## PROBLEM REQUIREMENTS:
Somewhere below is a line with "All you do is" and, later, a line with "I want him back!"; repeat those two lines and all the lines between them, exactly as they are.

#### DATA ####

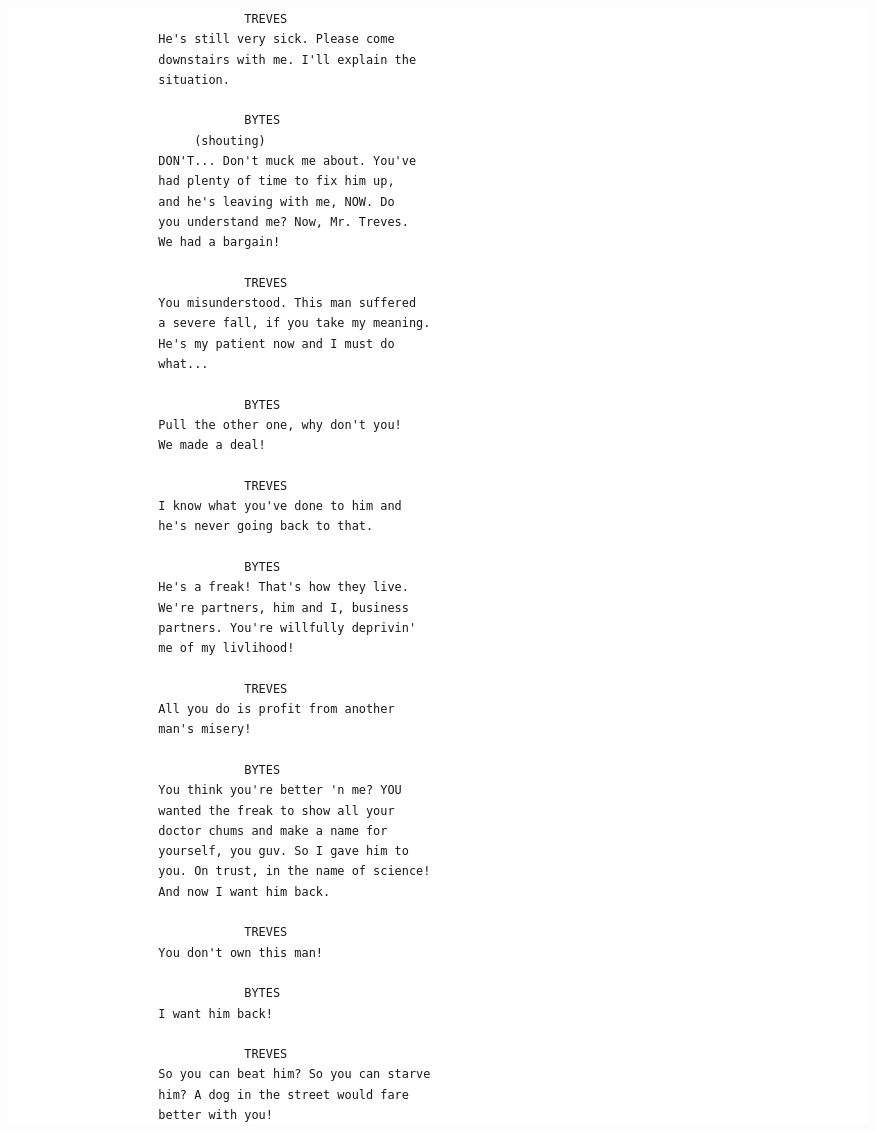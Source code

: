                                      TREVES
                         He's still very sick. Please come 
                         downstairs with me. I'll explain the 
                         situation.

                                     BYTES
                              (shouting)
                         DON'T... Don't muck me about. You've 
                         had plenty of time to fix him up, 
                         and he's leaving with me, NOW. Do 
                         you understand me? Now, Mr. Treves. 
                         We had a bargain!

                                     TREVES
                         You misunderstood. This man suffered 
                         a severe fall, if you take my meaning. 
                         He's my patient now and I must do 
                         what...

                                     BYTES
                         Pull the other one, why don't you! 
                         We made a deal!

                                     TREVES
                         I know what you've done to him and 
                         he's never going back to that.

                                     BYTES
                         He's a freak! That's how they live. 
                         We're partners, him and I, business 
                         partners. You're willfully deprivin' 
                         me of my livlihood!

                                     TREVES
                         All you do is profit from another 
                         man's misery!

                                     BYTES
                         You think you're better 'n me? YOU 
                         wanted the freak to show all your 
                         doctor chums and make a name for 
                         yourself, you guv. So I gave him to 
                         you. On trust, in the name of science! 
                         And now I want him back.

                                     TREVES
                         You don't own this man!

                                     BYTES
                         I want him back!

                                     TREVES
                         So you can beat him? So you can starve 
                         him? A dog in the street would fare 
                         better with you!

####

## FINAL ANSWER:
                         All you do is profit from another 
                         man's misery!

                                     BYTES
                         You think you're better 'n me? YOU 
                         wanted the freak to show all your 
                         doctor chums and make a name for 
                         yourself, you guv. So I gave him to 
                         you. On trust, in the name of science! 
                         And now I want him back.

                                     TREVES
                         You don't own this man!

                                     BYTES
                         I want him back!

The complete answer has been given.